Ollie Chenoweth

Personal information
- Full name: Oliver Ralph Chenoweth
- Date of birth: 17 February 1992 (age 33)
- Place of birth: Liskeard, England
- Height: 6 ft 1 in (1.85 m)
- Position(s): Goalkeeper

Youth career
- 2005–2010: Plymouth Argyle

Senior career*
- Years: Team / Apps / (Gls)
- 2010–2011: Plymouth Argyle / 0 / (0)
- 2011: Bideford / ? / (0)
- 2011–2013: Plymouth Argyle / 1 / (0)
- 2012: → Truro City (loan) / 12 / (0)
- 2012: → Frome Town (loan) / 3 / (0)
- 2013–2014: Truro City / 23 / (0)

= Ollie Chenoweth =

English footballer

Oliver Ralph Chenoweth (born 17 February 1992) is an English footballer who plays as a goalkeeper for Southern League club Truro City. He made one appearance in the Football League for Plymouth Argyle.

==Career==
Chenoweth joined the Plymouth Argyle Centre of Excellence in 2005, joining from his local side Venterdon. He progressed through the youth system and signed a six-month professional contract in May 2010. Chenoweth was released in May 2011 due to the club's financial problems and their relegation to Football League Two. He then joined Southern League Division One South & West side Bideford, keeping seven clean sheets as they propelled to the top of the league. In December 2011, Chenoweth was given the chance to return Plymouth after training with the club, and signed a contract until the end of the season. In January 2012, he was loaned out to Conference South side Truro City on an initial one-month loan, which was later extended until the end of the season. He made 12 appearances for the club in the Conference South.

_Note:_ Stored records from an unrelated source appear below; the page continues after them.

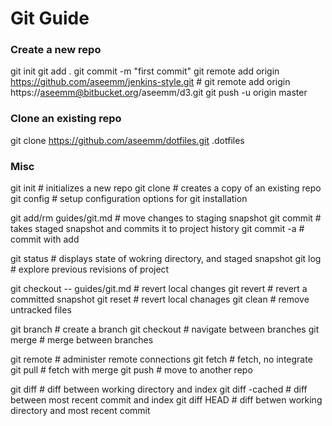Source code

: # Git Guide

### Create a new repo
git init
git add .
git commit -m "first commit"
git remote add origin https://github.com/aseemm/jenkins-style.git # git remote add origin https://aseemm@bitbucket.org/aseemm/d3.git
git push -u origin master

### Clone an existing repo
git clone https://github.com/aseemm/dotfiles.git .dotfiles  

### Misc
git init # initializes a new repo
git clone # creates a copy of an existing repo
git config # setup configuration options for git installation

git add/rm guides/git.md # move changes to staging snapshot
git commit # takes staged snapshot and commits it to project history
git commit -a # commit with add

git status # displays state of wokring directory, and staged snapshot
git log # explore previous revisions of project

git checkout -- guides/git.md # revert local changes
git revert # revert a committed snapshot
git reset # revert local chanages
git clean # remove untracked files

git branch # create a branch
git checkout # navigate between branches
git merge # merge between branches

git remote # administer remote connections
git fetch # fetch, no integrate
git pull # fetch with merge
git push # move to another repo

git diff # diff between working directory and index
git diff -cached # diff between most recent commit and index
git diff HEAD # diff betwen working directory and most recent commit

He was recalled by Plymouth in April 2012 as cover for Romain Larrieu in a 1–0 win against Aldershot Town, and made his first team debut on 28 April in a 2–2 draw at Morecambe. He joined Southern League Premier Division club Frome Town on loan for one month in November, and made three league appearances. Chenoweth was released at the end of the 2012–13 season, and subsequently re-signed for Truro City, this time on a permanent contract.